De hecho los balcones de un primer piso son más grandes que los de "los mortales" porque los propietarios solían estar en los balcones mirando a la calle... para pasa la tarde.

Mei


----------



## Tape2Tape

Isn't "entresuelo" the mezzanine (like the Massive Attack album)?
I'm presuming "entresuelo" and "entreplanta" are the same thing..


----------



## dklais

Hi. I have something to say and something to ask. In Spain, we also call 'planta baja' the buildings with a single floor. So how could I say in English '...es un barrio de calles estrechas y plantas bajas'?

Thanks.


----------



## dklais

Would it be correct like this?
'... the district has narrow streets and single-floor houses'

Thanks again.


----------



## Elibennet

me parece que es: "... narrow streets and one-storey houses". Esperemos la opinión de los nativos.


----------



## dklais

Es verdad, ya lo he encontrado. Gracias, Elibennet


----------



## RealAficionada

Before even reading the reply from Elibennet the first thing that popped into my head was "one-storey".

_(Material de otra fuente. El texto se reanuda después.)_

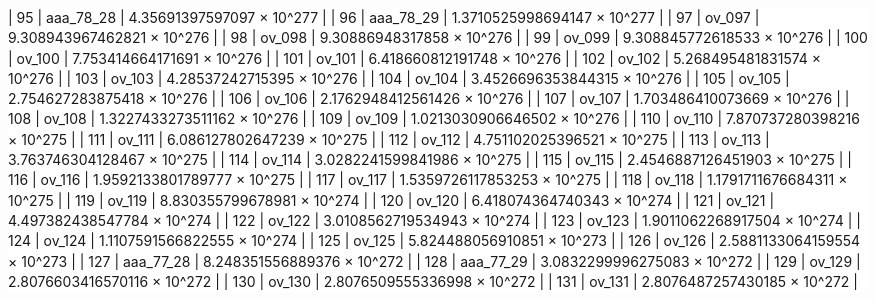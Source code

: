 | 95 | aaa_78_28 | 4.35691397597097 × 10^277 |
| 96 | aaa_78_29 | 1.3710525998694147 × 10^277 |
| 97 | ov_097 | 9.308943967462821 × 10^276 |
| 98 | ov_098 | 9.30886948317858 × 10^276 |
| 99 | ov_099 | 9.308845772618533 × 10^276 |
| 100 | ov_100 | 7.753414664171691 × 10^276 |
| 101 | ov_101 | 6.418660812191748 × 10^276 |
| 102 | ov_102 | 5.268495481831574 × 10^276 |
| 103 | ov_103 | 4.28537242715395 × 10^276 |
| 104 | ov_104 | 3.4526696353844315 × 10^276 |
| 105 | ov_105 | 2.754627283875418 × 10^276 |
| 106 | ov_106 | 2.1762948412561426 × 10^276 |
| 107 | ov_107 | 1.703486410073669 × 10^276 |
| 108 | ov_108 | 1.3227433273511162 × 10^276 |
| 109 | ov_109 | 1.0213030906646502 × 10^276 |
| 110 | ov_110 | 7.870737280398216 × 10^275 |
| 111 | ov_111 | 6.086127802647239 × 10^275 |
| 112 | ov_112 | 4.751102025396521 × 10^275 |
| 113 | ov_113 | 3.763746304128467 × 10^275 |
| 114 | ov_114 | 3.0282241599841986 × 10^275 |
| 115 | ov_115 | 2.4546887126451903 × 10^275 |
| 116 | ov_116 | 1.9592133801789777 × 10^275 |
| 117 | ov_117 | 1.5359726117853253 × 10^275 |
| 118 | ov_118 | 1.1791711676684311 × 10^275 |
| 119 | ov_119 | 8.830355799678981 × 10^274 |
| 120 | ov_120 | 6.418074364740343 × 10^274 |
| 121 | ov_121 | 4.497382438547784 × 10^274 |
| 122 | ov_122 | 3.0108562719534943 × 10^274 |
| 123 | ov_123 | 1.9011062268917504 × 10^274 |
| 124 | ov_124 | 1.1107591566822555 × 10^274 |
| 125 | ov_125 | 5.824488056910851 × 10^273 |
| 126 | ov_126 | 2.5881133064159554 × 10^273 |
| 127 | aaa_77_28 | 8.248351556889376 × 10^272 |
| 128 | aaa_77_29 | 3.0832299996275083 × 10^272 |
| 129 | ov_129 | 2.8076603416570116 × 10^272 |
| 130 | ov_130 | 2.8076509555336998 × 10^272 |
| 131 | ov_131 | 2.8076487257430185 × 10^272 |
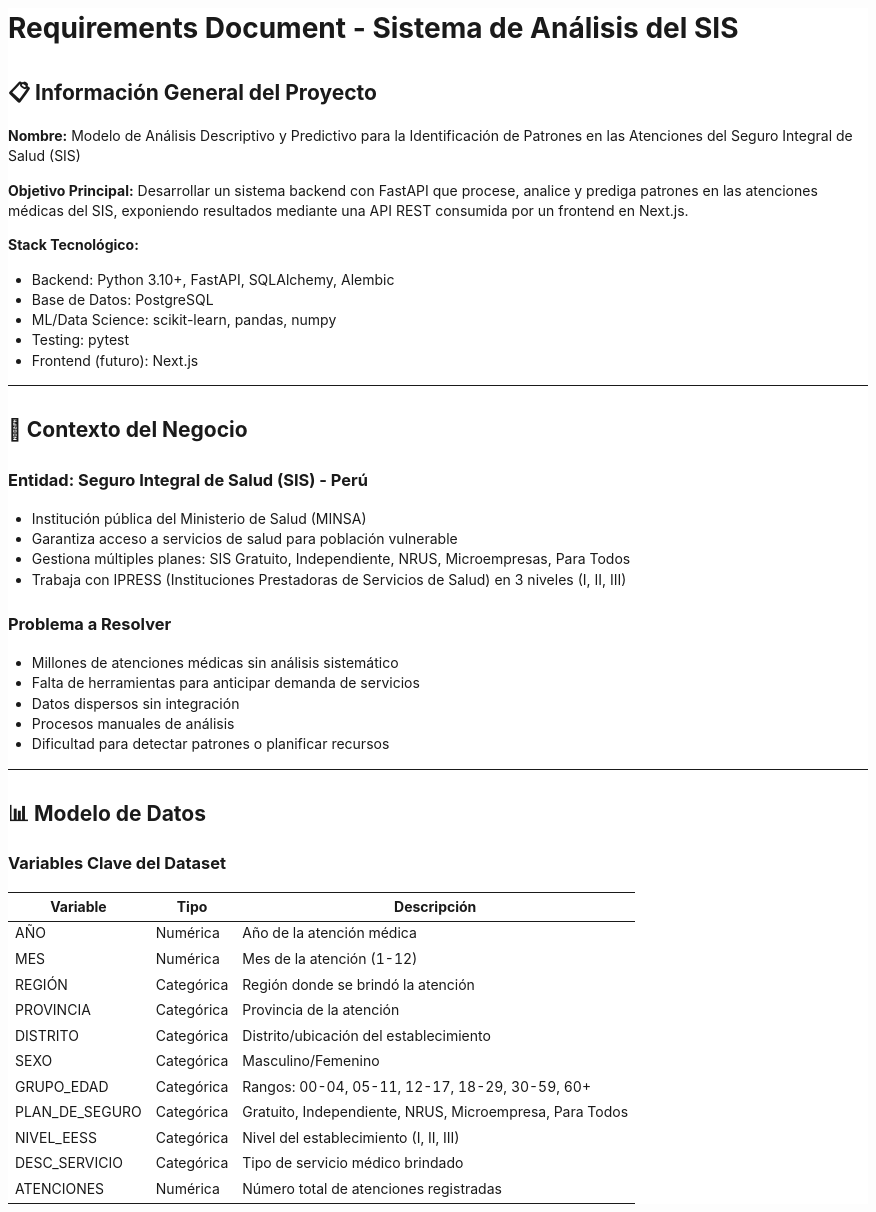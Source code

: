 # Requirements Document - Sistema de Análisis del SIS

## 📋 Información General del Proyecto

**Nombre:** Modelo de Análisis Descriptivo y Predictivo para la Identificación de Patrones en las Atenciones del Seguro Integral de Salud (SIS)

**Objetivo Principal:** Desarrollar un sistema backend con FastAPI que procese, analice y prediga patrones en las atenciones médicas del SIS, exponiendo resultados mediante una API REST consumida por un frontend en Next.js.

**Stack Tecnológico:**
- Backend: Python 3.10+, FastAPI, SQLAlchemy, Alembic
- Base de Datos: PostgreSQL
- ML/Data Science: scikit-learn, pandas, numpy
- Testing: pytest
- Frontend (futuro): Next.js

---

## 🎯 Contexto del Negocio

### Entidad: Seguro Integral de Salud (SIS) - Perú
- Institución pública del Ministerio de Salud (MINSA)
- Garantiza acceso a servicios de salud para población vulnerable
- Gestiona múltiples planes: SIS Gratuito, Independiente, NRUS, Microempresas, Para Todos
- Trabaja con IPRESS (Instituciones Prestadoras de Servicios de Salud) en 3 niveles (I, II, III)

### Problema a Resolver
- Millones de atenciones médicas sin análisis sistemático
- Falta de herramientas para anticipar demanda de servicios
- Datos dispersos sin integración
- Procesos manuales de análisis
- Dificultad para detectar patrones o planificar recursos

---

## 📊 Modelo de Datos

### Variables Clave del Dataset

| Variable | Tipo | Descripción |
|----------|------|-------------|
| AÑO | Numérica | Año de la atención médica |
| MES | Numérica | Mes de la atención (1-12) |
| REGIÓN | Categórica | Región donde se brindó la atención |
| PROVINCIA | Categórica | Provincia de la atención |
| DISTRITO | Categórica | Distrito/ubicación del establecimiento |
| SEXO | Categórica | Masculino/Femenino |
| GRUPO_EDAD | Categórica | Rangos: 00-04, 05-11, 12-17, 18-29, 30-59, 60+ |
| PLAN_DE_SEGURO | Categórica | Gratuito, Independiente, NRUS, Microempresa, Para Todos |
| NIVEL_EESS | Categórica | Nivel del establecimiento (I, II, III) |
| DESC_SERVICIO | Categórica | Tipo de servicio médico brindado |
| ATENCIONES | Numérica | Número total de atenciones registradas |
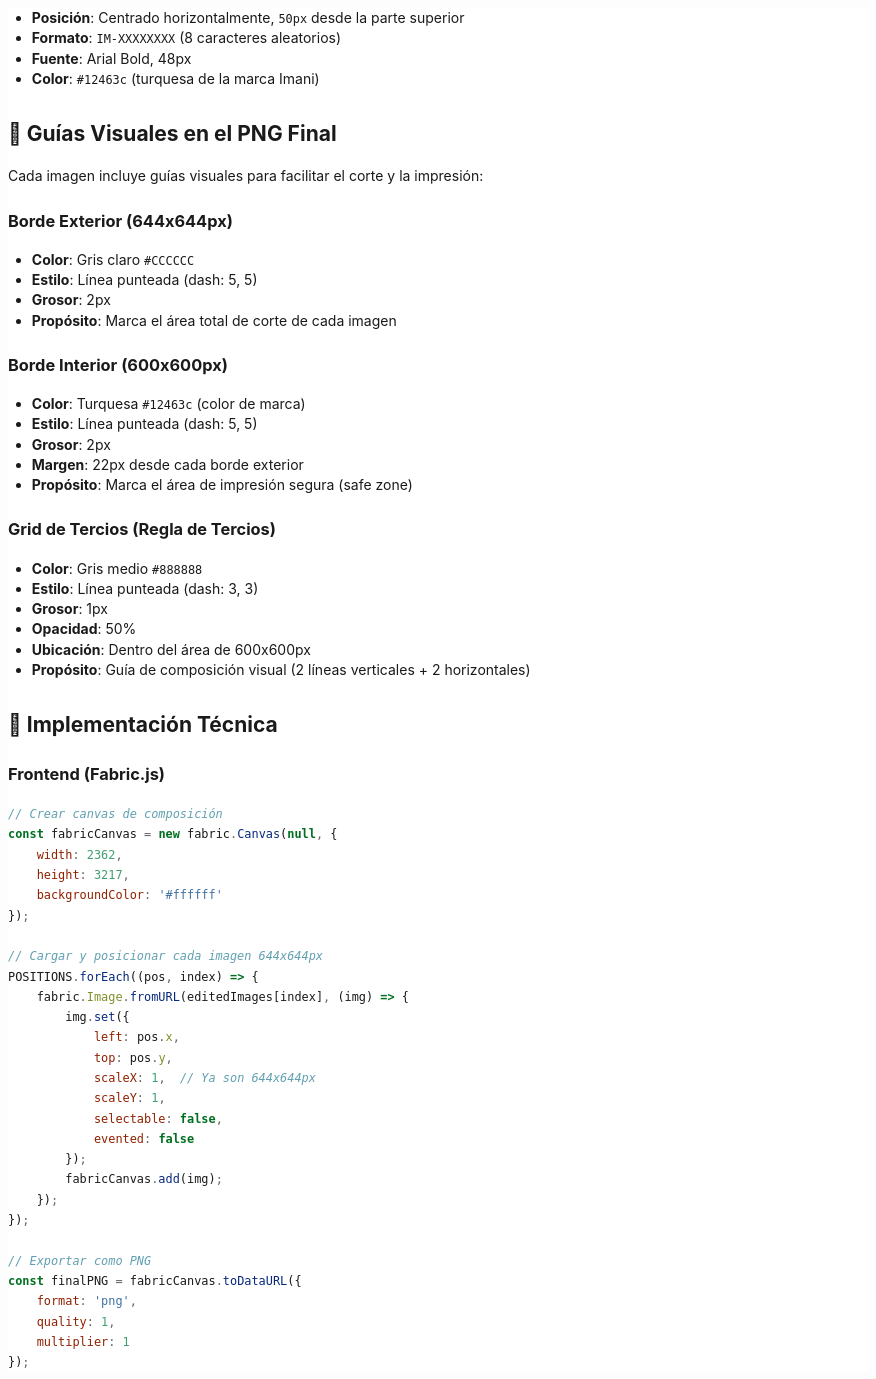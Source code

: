 - **Posición**: Centrado horizontalmente, `50px` desde la parte superior
- **Formato**: `IM-XXXXXXXX` (8 caracteres aleatorios)
- **Fuente**: Arial Bold, 48px
- **Color**: `#12463c` (turquesa de la marca Imani)

## 📏 Guías Visuales en el PNG Final

Cada imagen incluye guías visuales para facilitar el corte y la impresión:

### Borde Exterior (644x644px)
- **Color**: Gris claro `#CCCCCC`
- **Estilo**: Línea punteada (dash: 5, 5)
- **Grosor**: 2px
- **Propósito**: Marca el área total de corte de cada imagen

### Borde Interior (600x600px)
- **Color**: Turquesa `#12463c` (color de marca)
- **Estilo**: Línea punteada (dash: 5, 5)
- **Grosor**: 2px
- **Margen**: 22px desde cada borde exterior
- **Propósito**: Marca el área de impresión segura (safe zone)

### Grid de Tercios (Regla de Tercios)
- **Color**: Gris medio `#888888`
- **Estilo**: Línea punteada (dash: 3, 3)
- **Grosor**: 1px
- **Opacidad**: 50%
- **Ubicación**: Dentro del área de 600x600px
- **Propósito**: Guía de composición visual (2 líneas verticales + 2 horizontales)

## 🔧 Implementación Técnica

### Frontend (Fabric.js)
```javascript
// Crear canvas de composición
const fabricCanvas = new fabric.Canvas(null, {
    width: 2362,
    height: 3217,
    backgroundColor: '#ffffff'
});

// Cargar y posicionar cada imagen 644x644px
POSITIONS.forEach((pos, index) => {
    fabric.Image.fromURL(editedImages[index], (img) => {
        img.set({
            left: pos.x,
            top: pos.y,
            scaleX: 1,  // Ya son 644x644px
            scaleY: 1,
            selectable: false,
            evented: false
        });
        fabricCanvas.add(img);
    });
});

// Exportar como PNG
const finalPNG = fabricCanvas.toDataURL({
    format: 'png',
    quality: 1,
    multiplier: 1
});
```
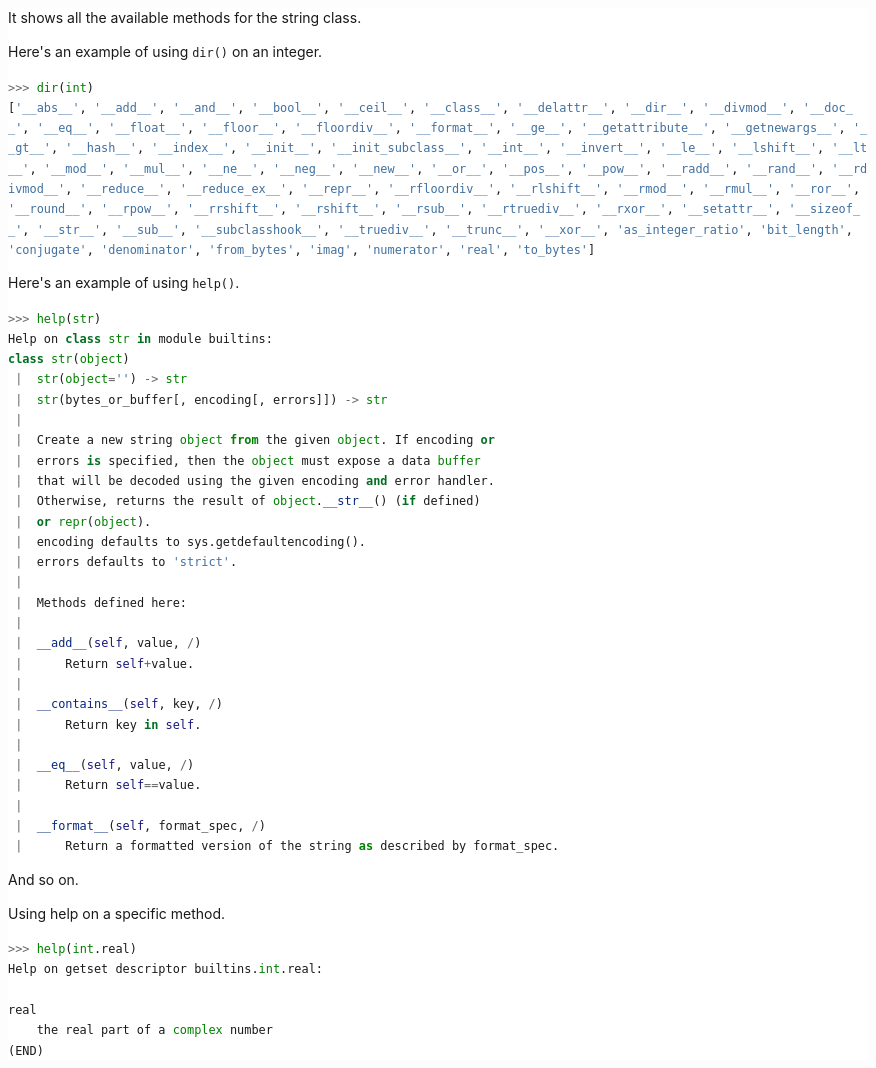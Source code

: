 It shows all the available methods for the string class.

Here's an example of using `dir()` on an integer.

```python
>>> dir(int)
['__abs__', '__add__', '__and__', '__bool__', '__ceil__', '__class__', '__delattr__', '__dir__', '__divmod__', '__doc__', '__eq__', '__float__', '__floor__', '__floordiv__', '__format__', '__ge__', '__getattribute__', '__getnewargs__', '__gt__', '__hash__', '__index__', '__init__', '__init_subclass__', '__int__', '__invert__', '__le__', '__lshift__', '__lt__', '__mod__', '__mul__', '__ne__', '__neg__', '__new__', '__or__', '__pos__', '__pow__', '__radd__', '__rand__', '__rdivmod__', '__reduce__', '__reduce_ex__', '__repr__', '__rfloordiv__', '__rlshift__', '__rmod__', '__rmul__', '__ror__', '__round__', '__rpow__', '__rrshift__', '__rshift__', '__rsub__', '__rtruediv__', '__rxor__', '__setattr__', '__sizeof__', '__str__', '__sub__', '__subclasshook__', '__truediv__', '__trunc__', '__xor__', 'as_integer_ratio', 'bit_length', 'conjugate', 'denominator', 'from_bytes', 'imag', 'numerator', 'real', 'to_bytes']
```

Here's an example of using `help()`.

```python
>>> help(str)
Help on class str in module builtins:
class str(object)
 |  str(object='') -> str
 |  str(bytes_or_buffer[, encoding[, errors]]) -> str
 |
 |  Create a new string object from the given object. If encoding or
 |  errors is specified, then the object must expose a data buffer
 |  that will be decoded using the given encoding and error handler.
 |  Otherwise, returns the result of object.__str__() (if defined)
 |  or repr(object).
 |  encoding defaults to sys.getdefaultencoding().
 |  errors defaults to 'strict'.
 |
 |  Methods defined here:
 |
 |  __add__(self, value, /)
 |      Return self+value.
 |
 |  __contains__(self, key, /)
 |      Return key in self.
 |
 |  __eq__(self, value, /)
 |      Return self==value.
 |
 |  __format__(self, format_spec, /)
 |      Return a formatted version of the string as described by format_spec.
```

And so on.

Using help on a specific method.

```python
>>> help(int.real)
Help on getset descriptor builtins.int.real:

real
    the real part of a complex number
(END)
```
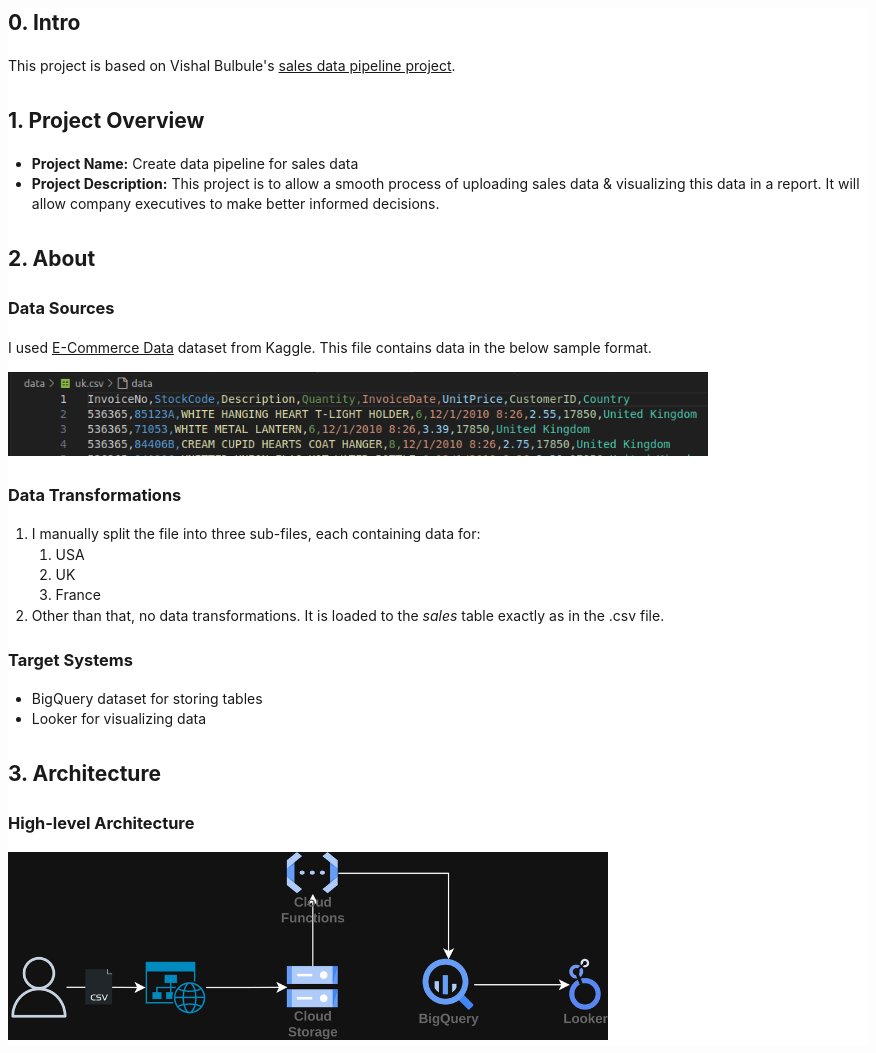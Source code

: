 ## 0. Intro
This project is based on Vishal Bulbule's [sales data pipeline project](https://github.com/vishal-bulbule/sales-data-pipeline-project/tree/master).

## 1. Project Overview
- **Project Name:** Create data pipeline for sales data
- **Project Description:** This project is to allow a smooth process of uploading sales data & visualizing this data in a report. It will allow company executives to make better informed decisions.

## 2. About
### Data Sources
I used [E-Commerce Data](https://www.kaggle.com/datasets/carrie1/ecommerce-data/data) dataset from Kaggle. This file contains data in the below sample format.

<img src="images/sample_dataset.png" alt="drawing" width="700"/>

### Data Transformations
1. I manually split the file into three sub-files, each containing data for:
   1. USA
   2. UK
   3. France
2. Other than that, no data transformations. It is loaded to the *sales* table exactly as in the .csv file.

### Target Systems
- BigQuery dataset for storing tables
- Looker for visualizing data

## 3. Architecture
### High-level Architecture
<img src="images/architecture.png" alt="drawing" width="600"/>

I think that is the best bet.


----------



## gotitadeleche

I would say "single story."  "... narrow streets and single-story houses". 
(This is for US English usage)


----------



## roogovelt

Si, se puede decir "it's a neighborhood of narrow streets and one-story houses/buildings." Esa oracion describiria un barrio fisicamente, pero no deciria mas (como la situacion economica o cultural).


----------



## pppatri

Realmente, ya estoy confundida con los pisos, acá en Venezuela no se usa "entresuelo", lo que sí hay en edificios grandes de oficinas, es un piso entre la planta baja (PB) y el 1er piso (1) que es la Mezzanina (M) que me mencionó tape2tape


----------



## Cristina111

Hello! can anyone tell me please if "bajos" when you talk about the floor is the first floor or ground floor...*I want to make sure it is not the underground.* 
Thank you!


----------



## Raquel8

En AE:
*1st floor
ground floor
lobby* 
los tres son los mismo que planta baja.  Después del "lobby", el próximo piso sería el primero.


----------



## loudspeaker

Cristina111 said:


> Hello! can anyone tell me please if "bajos" when you talk about the floor is the first floor or ground floor...*I want to make sure it is not the underground.*
> Thank you!



Hello

Planta baja= ground floor (BrE) 

How do you mean 'underground'? 
Miners work underground. 
Underground parking garages..


----------



## Masood

What's the *top floor*? Is it _planta arriba_ ot _planta de arriba_?


----------



## Cristina111

I mean semi-basement or basement - I'm sorry, both English and Spanish are not my native languages.


----------



## Raquel8

Masood said:


> What's the *top floor*?



*último piso*


----------



## Masood

Raquel8 said:


> *último piso*


Thanks - Is that how they'd say it in Spain, too?


----------



## loudspeaker

Cristina111 said:


> I mean semi-basement or basement - I'm sorry, both English and Spanish are not my native languages.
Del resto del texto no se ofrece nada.